Monday, Nov. 21, 1955

Anthropophagite at Work

EXPLORING ENGLISH CHARACTER (483 pp.) --Geoffrey Gorer--Criterion ($8.50).

"Do you think English people fall in love in the way you see Americans doing it in the films?" "Do you believe in ghosts?" "If a husband finds his wife having an affair with another man, what should he do?" "If you were told that a small child, say between 3 and 8, had done something really bad, what would you think the child had done?" These are questions* from a jumbo questionnaire answered by 11,000 readers of People, British Sunday paper. The questioner was the well-known culture cannibal, Geoffrey Gorer, who has in recent years dissected and devoured the Lepchas of Sikkim (Himalayan Village), The American People and The People of Great Russia. Now, with his trusty pack of I.B.M. cards at his side, Social Anthropophagite Gorer hunts the pale-throated English Norm through trackless wastes of figures.

Distant Cordiality. It seems, according to Gorer, that all Englishmen are average, but some are more average than others. Half the population calls itself "working class," finished full-time schooling at 14, is married, has a family income of -L-8 a week (as of the time of the poll in January 1951). This median type practices something Gorer calls "distant cordiality" with his neighbors. In general, this means that it takes an Englishman at least ten years to get to know his neighbors well, and then he may dislike them, e.g., "nosy" and "no help" when in trouble. Every second Englishman calls himself "shy." Love at first sight is not for him, and English engagements usually last from six months to two years. Some 43% do admit to a real love affair outside marriage," either before or after. By contrast, the Kinsey sampling found 83% of American males and 50% of American females admitting to premarital sex relations and about 50% of married men and 26% of married women to extramarital relations. Half the men and two-thirds of the women in England disapprove of any sex experience before marriage, as against Kinsey's figures of one-third of American men and four-fifths of American women."
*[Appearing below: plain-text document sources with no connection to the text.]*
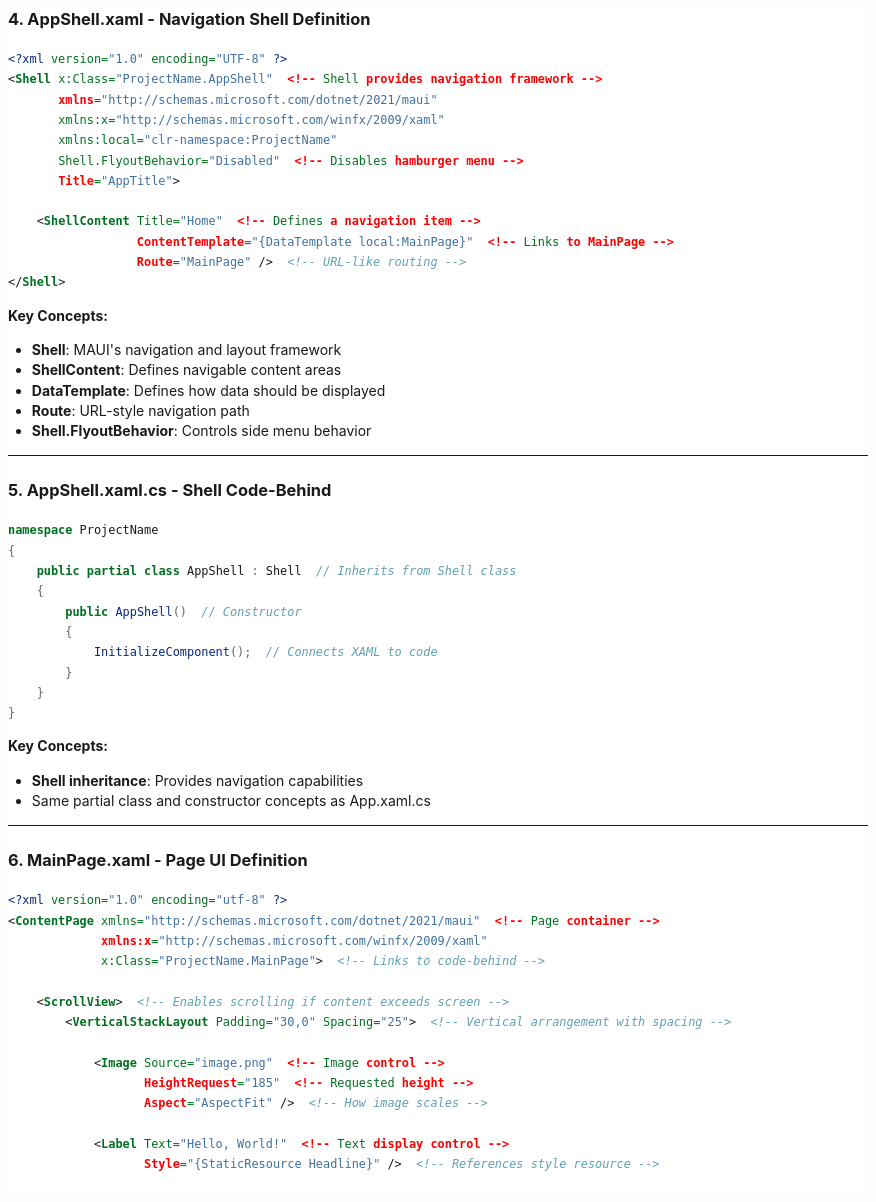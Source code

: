 
### 4. **AppShell.xaml** - Navigation Shell Definition

```xml
<?xml version="1.0" encoding="UTF-8" ?>
<Shell x:Class="ProjectName.AppShell"  <!-- Shell provides navigation framework -->
       xmlns="http://schemas.microsoft.com/dotnet/2021/maui"
       xmlns:x="http://schemas.microsoft.com/winfx/2009/xaml"
       xmlns:local="clr-namespace:ProjectName"
       Shell.FlyoutBehavior="Disabled"  <!-- Disables hamburger menu -->
       Title="AppTitle">

    <ShellContent Title="Home"  <!-- Defines a navigation item -->
                  ContentTemplate="{DataTemplate local:MainPage}"  <!-- Links to MainPage -->
                  Route="MainPage" />  <!-- URL-like routing -->
</Shell>
```

**Key Concepts:**
- **Shell**: MAUI's navigation and layout framework
- **ShellContent**: Defines navigable content areas
- **DataTemplate**: Defines how data should be displayed
- **Route**: URL-style navigation path
- **Shell.FlyoutBehavior**: Controls side menu behavior

---

### 5. **AppShell.xaml.cs** - Shell Code-Behind

```csharp
namespace ProjectName
{
    public partial class AppShell : Shell  // Inherits from Shell class
    {
        public AppShell()  // Constructor
        {
            InitializeComponent();  // Connects XAML to code
        }
    }
}
```

**Key Concepts:**
- **Shell inheritance**: Provides navigation capabilities
- Same partial class and constructor concepts as App.xaml.cs

---

### 6. **MainPage.xaml** - Page UI Definition

```xml
<?xml version="1.0" encoding="utf-8" ?>
<ContentPage xmlns="http://schemas.microsoft.com/dotnet/2021/maui"  <!-- Page container -->
             xmlns:x="http://schemas.microsoft.com/winfx/2009/xaml"
             x:Class="ProjectName.MainPage">  <!-- Links to code-behind -->

    <ScrollView>  <!-- Enables scrolling if content exceeds screen -->
        <VerticalStackLayout Padding="30,0" Spacing="25">  <!-- Vertical arrangement with spacing -->
            
            <Image Source="image.png"  <!-- Image control -->
                   HeightRequest="185"  <!-- Requested height -->
                   Aspect="AspectFit" />  <!-- How image scales -->
            
            <Label Text="Hello, World!"  <!-- Text display control -->
                   Style="{StaticResource Headline}" />  <!-- References style resource -->
            
```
Cane, Thrash & Birch. British women say that what they value most in a man is "understanding"; men want a "good housewife." Men hate "nagging" most in a wife; the women complain of "selfishness" in a husband. Three men out of four believe women enjoy sex as much as or more than men; slightly more than half the women agree.

Children bring out a touch of the sergeant major in British papas. More than half are content to discipline by withdrawing privileges, but a sizable 21% are ready to cane, thrash or birch a boy. This is perhaps not too surprising in a country in which the Royal Society for the Prevention of Cruelty to Animals was founded in 1824, sixty years before the National Society for the Prevention of Cruelty to Children. British mothers apparently feel that discipline begins at the potty's edge, and 69% insist that toilet training should start at under six months.

Horoscopes & Offshoots. Three out of five Englishmen believe in neither hell nor the devil. Almost 25% profess no religious faith; of those who do, 80% are Protestants, 8% are Roman Catholics, and a smattering of sectarians belong to intriguingly titled religious offshoots, e.g. Peculiar Persons, Toc H, the Countess of Huntingdon's Persuasion. Scanning their collective horoscope (as four out of five regularly do their personal ones), the British regard their strong point as "understanding and consideration," their weakness as "temper." One out of four also cited "excess of good traits" as a serious fault.

Reaching gingerly for Significance, Gorer wonders what ever happened to the aggressive Englishmen of Elizabethan and 18th century cockfighting and bullbaiting days, and decides that lusty John Bull still exists, not cowed but merely caged. The high price of self-policing, Gorer thinks, is the gentle modern Englishman's lack of energy and loss of sexual drive. Exploring English Character does not exactly make hilarious reading, though it will bear browsing through for statistical confirmation of a lot of cliches about the English, and for some of the authentic voice-of-England quotes with which the text is peppered. Generally, in dealing with his countrymen, Author Gorer is far less sweeping than he was with Americans or Lepchas. Which suggests what can happen when one man's Margaret Mead takes another Englishman's poise on.

*The answers: 76% of Britons questioned do not think English people fall in love U.S.-movie-style; 17% do believe in ghosts; fewer than one-third of the men and one-sixth of the women would consider divorce the answer to an extramarital affair; four out of five named some aggressive act as a "really bad" deed in a child, e.g., "Pushed another child in the river."